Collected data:
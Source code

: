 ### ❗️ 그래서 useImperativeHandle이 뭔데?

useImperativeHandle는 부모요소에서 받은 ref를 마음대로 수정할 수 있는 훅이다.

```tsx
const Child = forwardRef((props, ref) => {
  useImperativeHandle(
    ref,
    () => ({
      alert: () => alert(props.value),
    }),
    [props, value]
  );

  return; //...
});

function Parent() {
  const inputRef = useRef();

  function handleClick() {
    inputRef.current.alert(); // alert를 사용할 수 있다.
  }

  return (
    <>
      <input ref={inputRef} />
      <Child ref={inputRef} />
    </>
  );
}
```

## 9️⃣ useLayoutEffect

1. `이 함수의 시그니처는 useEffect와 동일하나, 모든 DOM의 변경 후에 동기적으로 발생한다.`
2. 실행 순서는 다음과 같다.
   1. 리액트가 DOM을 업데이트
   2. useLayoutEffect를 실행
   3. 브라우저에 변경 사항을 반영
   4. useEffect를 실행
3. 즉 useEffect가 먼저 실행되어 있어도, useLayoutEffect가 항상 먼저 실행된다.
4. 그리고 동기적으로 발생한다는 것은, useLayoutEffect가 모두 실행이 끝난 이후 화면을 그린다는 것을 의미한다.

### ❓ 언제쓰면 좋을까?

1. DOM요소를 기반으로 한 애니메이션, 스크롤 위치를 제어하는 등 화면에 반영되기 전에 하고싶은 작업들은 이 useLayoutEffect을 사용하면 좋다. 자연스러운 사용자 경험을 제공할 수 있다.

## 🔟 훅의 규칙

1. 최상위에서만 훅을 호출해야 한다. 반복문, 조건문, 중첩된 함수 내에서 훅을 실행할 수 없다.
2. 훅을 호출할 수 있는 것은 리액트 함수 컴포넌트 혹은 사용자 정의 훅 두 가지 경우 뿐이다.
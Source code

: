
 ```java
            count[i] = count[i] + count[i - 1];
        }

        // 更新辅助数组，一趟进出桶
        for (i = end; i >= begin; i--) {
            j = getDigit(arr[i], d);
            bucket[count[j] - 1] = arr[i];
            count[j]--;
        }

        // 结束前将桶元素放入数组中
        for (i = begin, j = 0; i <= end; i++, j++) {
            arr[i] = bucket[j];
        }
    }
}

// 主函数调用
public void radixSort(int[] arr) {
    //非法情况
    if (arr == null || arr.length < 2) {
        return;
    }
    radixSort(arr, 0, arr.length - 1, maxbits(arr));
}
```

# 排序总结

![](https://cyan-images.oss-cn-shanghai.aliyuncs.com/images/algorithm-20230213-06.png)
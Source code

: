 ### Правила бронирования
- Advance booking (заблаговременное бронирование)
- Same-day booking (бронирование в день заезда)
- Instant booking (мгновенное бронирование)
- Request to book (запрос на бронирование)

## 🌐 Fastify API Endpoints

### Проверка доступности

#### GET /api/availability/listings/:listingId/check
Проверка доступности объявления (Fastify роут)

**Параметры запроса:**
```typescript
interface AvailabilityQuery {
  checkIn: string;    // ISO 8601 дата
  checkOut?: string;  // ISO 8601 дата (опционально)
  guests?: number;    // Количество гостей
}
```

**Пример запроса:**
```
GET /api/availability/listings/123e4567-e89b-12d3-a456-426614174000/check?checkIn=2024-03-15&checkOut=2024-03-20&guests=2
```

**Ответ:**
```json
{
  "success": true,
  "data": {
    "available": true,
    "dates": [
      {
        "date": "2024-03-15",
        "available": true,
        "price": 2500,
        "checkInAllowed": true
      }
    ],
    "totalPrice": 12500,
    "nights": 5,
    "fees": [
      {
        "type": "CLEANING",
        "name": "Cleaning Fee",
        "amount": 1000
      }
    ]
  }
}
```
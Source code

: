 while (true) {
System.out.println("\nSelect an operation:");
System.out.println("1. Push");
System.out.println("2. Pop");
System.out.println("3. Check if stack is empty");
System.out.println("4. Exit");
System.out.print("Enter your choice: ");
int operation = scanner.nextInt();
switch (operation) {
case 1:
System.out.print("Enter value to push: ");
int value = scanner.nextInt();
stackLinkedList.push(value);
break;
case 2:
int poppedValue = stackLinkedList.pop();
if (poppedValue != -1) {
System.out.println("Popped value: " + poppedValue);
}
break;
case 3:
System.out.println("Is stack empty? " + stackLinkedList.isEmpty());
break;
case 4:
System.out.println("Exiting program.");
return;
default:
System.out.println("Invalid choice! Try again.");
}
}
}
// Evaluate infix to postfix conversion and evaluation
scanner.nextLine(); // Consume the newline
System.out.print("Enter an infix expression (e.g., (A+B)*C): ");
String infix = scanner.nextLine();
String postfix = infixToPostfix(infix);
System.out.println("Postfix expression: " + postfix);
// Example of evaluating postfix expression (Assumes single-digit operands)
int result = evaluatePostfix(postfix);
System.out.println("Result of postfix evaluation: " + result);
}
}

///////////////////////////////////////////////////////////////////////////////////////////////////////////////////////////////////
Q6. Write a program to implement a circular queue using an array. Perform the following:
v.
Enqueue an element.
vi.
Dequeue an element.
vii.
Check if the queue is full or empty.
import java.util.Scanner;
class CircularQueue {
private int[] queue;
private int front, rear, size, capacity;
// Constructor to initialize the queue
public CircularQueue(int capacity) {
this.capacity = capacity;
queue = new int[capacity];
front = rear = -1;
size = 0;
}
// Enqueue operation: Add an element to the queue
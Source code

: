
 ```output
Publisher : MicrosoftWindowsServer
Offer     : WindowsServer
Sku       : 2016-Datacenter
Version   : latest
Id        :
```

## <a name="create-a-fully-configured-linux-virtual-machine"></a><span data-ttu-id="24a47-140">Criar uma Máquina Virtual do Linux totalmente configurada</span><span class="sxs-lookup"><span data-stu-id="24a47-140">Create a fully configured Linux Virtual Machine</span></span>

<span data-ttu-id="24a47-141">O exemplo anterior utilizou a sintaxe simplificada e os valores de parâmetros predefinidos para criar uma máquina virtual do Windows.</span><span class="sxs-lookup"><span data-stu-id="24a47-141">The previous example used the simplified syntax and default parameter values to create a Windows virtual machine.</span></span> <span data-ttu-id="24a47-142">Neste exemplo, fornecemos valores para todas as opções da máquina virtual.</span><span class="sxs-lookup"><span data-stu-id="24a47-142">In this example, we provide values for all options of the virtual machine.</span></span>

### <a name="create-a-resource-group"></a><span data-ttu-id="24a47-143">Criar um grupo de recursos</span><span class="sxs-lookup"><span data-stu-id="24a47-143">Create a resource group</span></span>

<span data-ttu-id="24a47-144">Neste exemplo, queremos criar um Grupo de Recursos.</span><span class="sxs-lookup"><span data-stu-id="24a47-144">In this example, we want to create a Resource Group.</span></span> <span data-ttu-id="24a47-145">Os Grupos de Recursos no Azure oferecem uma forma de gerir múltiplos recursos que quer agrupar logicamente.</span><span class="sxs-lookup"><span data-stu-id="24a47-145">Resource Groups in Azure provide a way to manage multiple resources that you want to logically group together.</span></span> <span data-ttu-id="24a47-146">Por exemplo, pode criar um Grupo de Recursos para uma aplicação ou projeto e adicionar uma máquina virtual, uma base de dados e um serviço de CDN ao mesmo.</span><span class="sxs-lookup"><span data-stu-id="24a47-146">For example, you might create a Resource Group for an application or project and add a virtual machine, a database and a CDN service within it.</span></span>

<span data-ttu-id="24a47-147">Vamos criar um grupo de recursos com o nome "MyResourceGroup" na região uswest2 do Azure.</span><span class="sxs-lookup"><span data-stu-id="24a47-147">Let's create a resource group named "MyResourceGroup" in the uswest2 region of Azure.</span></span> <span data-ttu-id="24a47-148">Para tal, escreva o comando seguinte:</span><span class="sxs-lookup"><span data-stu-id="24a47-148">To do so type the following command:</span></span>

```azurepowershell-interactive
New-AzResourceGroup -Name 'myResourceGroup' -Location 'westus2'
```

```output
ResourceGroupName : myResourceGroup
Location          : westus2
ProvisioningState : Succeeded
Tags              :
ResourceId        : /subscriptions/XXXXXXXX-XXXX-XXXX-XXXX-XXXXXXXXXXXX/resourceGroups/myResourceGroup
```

Work to be completed: What lines above contain "program"? Copy them out.

Written response:
System.out.println("Exiting program.");
Q6. Write a program to implement a circular queue using an array. Perform the following:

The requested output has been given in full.